Knowing the future and taking advantage from it, is a dream come true for every one. Those that possess the skills are able to reap the benefits from it. On Dalal Street, investors and speculators alike will forecast the market movement of the index and commodities by trading in the derivatives. The NSE launched trading in Interest Rate Futures (IRF) recently on 31st Aug after a gap of 6 years.
Interest rate futures will enable to investors to take a position on the interest rates. It will also them to hedge their cash flows that they have. Hedging of the cash flows would be required since they may have exposures to a number of mortgage loans or even on long term fixed deposits.
When you buy an IRF, you are entering into an agreement to trade (buy or sell) a debt instrument. This is usually a government bond that carries an interest rate of 7% that is payable half yearly. The price of this instrument is fixed and this protects the investors against any risk from changes in the interest rates. Since the delivery of the instrument has to be done through stock market, it ensures that that instrument is delivered.
Experts and analysts believe that you should take position in the interest rate futures only if you have any exposure to the fixed income instruments. This will let you hedge the risk by using these fixed income instruments.
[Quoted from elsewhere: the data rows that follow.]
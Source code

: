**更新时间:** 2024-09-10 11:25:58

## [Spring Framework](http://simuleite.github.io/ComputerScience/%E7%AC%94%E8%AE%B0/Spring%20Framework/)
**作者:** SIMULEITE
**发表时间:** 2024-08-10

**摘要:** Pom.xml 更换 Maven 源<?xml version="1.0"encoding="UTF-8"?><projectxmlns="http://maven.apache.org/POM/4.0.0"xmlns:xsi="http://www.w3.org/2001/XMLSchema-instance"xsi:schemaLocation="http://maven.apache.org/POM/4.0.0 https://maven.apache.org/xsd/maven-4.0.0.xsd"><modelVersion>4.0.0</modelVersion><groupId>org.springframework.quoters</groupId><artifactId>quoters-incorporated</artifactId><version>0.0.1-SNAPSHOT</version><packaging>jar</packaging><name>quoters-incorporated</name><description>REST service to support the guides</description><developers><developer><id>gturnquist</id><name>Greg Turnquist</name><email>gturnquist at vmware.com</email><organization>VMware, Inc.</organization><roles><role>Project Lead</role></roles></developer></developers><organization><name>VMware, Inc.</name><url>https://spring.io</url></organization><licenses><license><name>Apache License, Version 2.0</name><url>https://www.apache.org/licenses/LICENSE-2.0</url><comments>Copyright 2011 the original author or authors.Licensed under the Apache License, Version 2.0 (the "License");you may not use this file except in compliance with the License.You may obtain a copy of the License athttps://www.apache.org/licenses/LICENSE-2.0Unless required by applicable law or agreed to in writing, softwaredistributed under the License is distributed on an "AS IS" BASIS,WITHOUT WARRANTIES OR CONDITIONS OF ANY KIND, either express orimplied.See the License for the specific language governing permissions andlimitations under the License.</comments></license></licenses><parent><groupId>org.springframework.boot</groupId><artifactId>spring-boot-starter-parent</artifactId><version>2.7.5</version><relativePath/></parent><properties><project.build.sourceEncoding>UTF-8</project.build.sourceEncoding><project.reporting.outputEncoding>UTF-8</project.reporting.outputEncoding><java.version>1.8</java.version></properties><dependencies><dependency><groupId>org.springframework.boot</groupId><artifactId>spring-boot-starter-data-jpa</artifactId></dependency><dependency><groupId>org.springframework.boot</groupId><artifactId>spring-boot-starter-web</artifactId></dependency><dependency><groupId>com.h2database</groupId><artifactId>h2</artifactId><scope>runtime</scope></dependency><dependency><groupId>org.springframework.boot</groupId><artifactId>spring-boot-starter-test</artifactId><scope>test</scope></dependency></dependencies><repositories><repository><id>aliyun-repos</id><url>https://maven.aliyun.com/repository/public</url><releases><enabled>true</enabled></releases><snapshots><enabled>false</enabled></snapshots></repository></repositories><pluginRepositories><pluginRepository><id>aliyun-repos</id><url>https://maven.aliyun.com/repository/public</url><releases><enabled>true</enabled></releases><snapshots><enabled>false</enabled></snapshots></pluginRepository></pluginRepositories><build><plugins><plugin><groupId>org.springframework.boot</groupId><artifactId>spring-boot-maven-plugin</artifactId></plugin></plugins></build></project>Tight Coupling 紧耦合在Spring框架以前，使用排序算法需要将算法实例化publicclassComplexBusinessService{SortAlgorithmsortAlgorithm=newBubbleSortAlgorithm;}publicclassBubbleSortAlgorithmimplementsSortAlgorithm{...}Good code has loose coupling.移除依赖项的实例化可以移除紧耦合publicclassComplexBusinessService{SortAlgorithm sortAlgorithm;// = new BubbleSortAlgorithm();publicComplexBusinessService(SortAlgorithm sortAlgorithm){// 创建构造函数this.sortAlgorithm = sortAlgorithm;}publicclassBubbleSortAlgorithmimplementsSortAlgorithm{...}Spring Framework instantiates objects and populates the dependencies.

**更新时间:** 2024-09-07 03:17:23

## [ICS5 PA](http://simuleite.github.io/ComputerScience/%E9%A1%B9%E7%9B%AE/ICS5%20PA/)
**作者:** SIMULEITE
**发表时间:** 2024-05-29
Retail investors will usually start with equities, debts, mutual funds, and currencies and finally when they are more confident, they will slowly graduate to IRF’s. Since IRF’s as a trading instrument is more complex and requires more understanding of the financial markets than the other instruments.
If you really want to gain expertise, then you should monitor and understand how the inflation rate works. This will help you in attaining the goal of minimizing your risks and safeguarding the investments that you may have made. Being well versed on how the market operates for interest rate futures is the key in booking profits and keeping the investments safe. The basic knowledge of the historical values of the interest rates is a must. Know the risks of trading the interest rate futures before you actually start trading in the product.
Globally IRFs are traded the most and in fact 80% of the derivative trading volume can be attributed to this class of futures.
Mechanism of the instrument
Quite simply when the interest rates are 8%, then an IRF would trade at 92, if the interest rate goes down (unlikely in the near future as of now) to say 7%, then you would buy the IRF now. In the reverse scenario, if the interest rates were to head north say 9%, and then you would sell the IRF. In this way you would be booking the profits on the IRF instruments.
All future based trading instruments do well, when they move according to the anticipated situations. In those cases the pay offs and return on investments are really good. The same is the case with IRF. The returns are of course dependent on the kind of leverage that you have and the kind of investments that you have made.
Of course then if the market moved contradictory to your estimation, then there would be huge losses and you would have to honour your margin requirements. This is a high stakes game where the losses can be equally big.
Dealing in IRF is a bit complicated. But if your fundamentals are clear, then you will stand to gain immensely. You would need to have a “Subsidiary general ledger account” with an exchange. This will help you to get the timely delivery of the instruments (securities) at the time of the settlement. All resident Indians can trade in the IRF’s in much the same way that they can invest in stocks and debts through the stock exchanges. The National Stock Exchange (NSE) has even waived off the transaction fee for IRFs till the end of the year. This means that you would only need to pay the brokerage commissions for trading in the IRF’s.
The minimum contract size for the IRF is 2,00,000 and this can be purchased with a margin amount of just 2.5%. Now you can trade and purchase the funds with just Rs. 5000. When investors anticipate that there may be a fall in the bond prices, then they can make up for the depreciation losses. With IRF instruments, they are in a better position to do so. Retail investors can easily sell short if they anticipate a fall.
Analysts feel that this platform is an extremely efficient platform to hedge the risks whether they are investors or speculators in the market. As of now, many experts believe that the delivery mechanism can be improved, as it’s quite complex at the moment.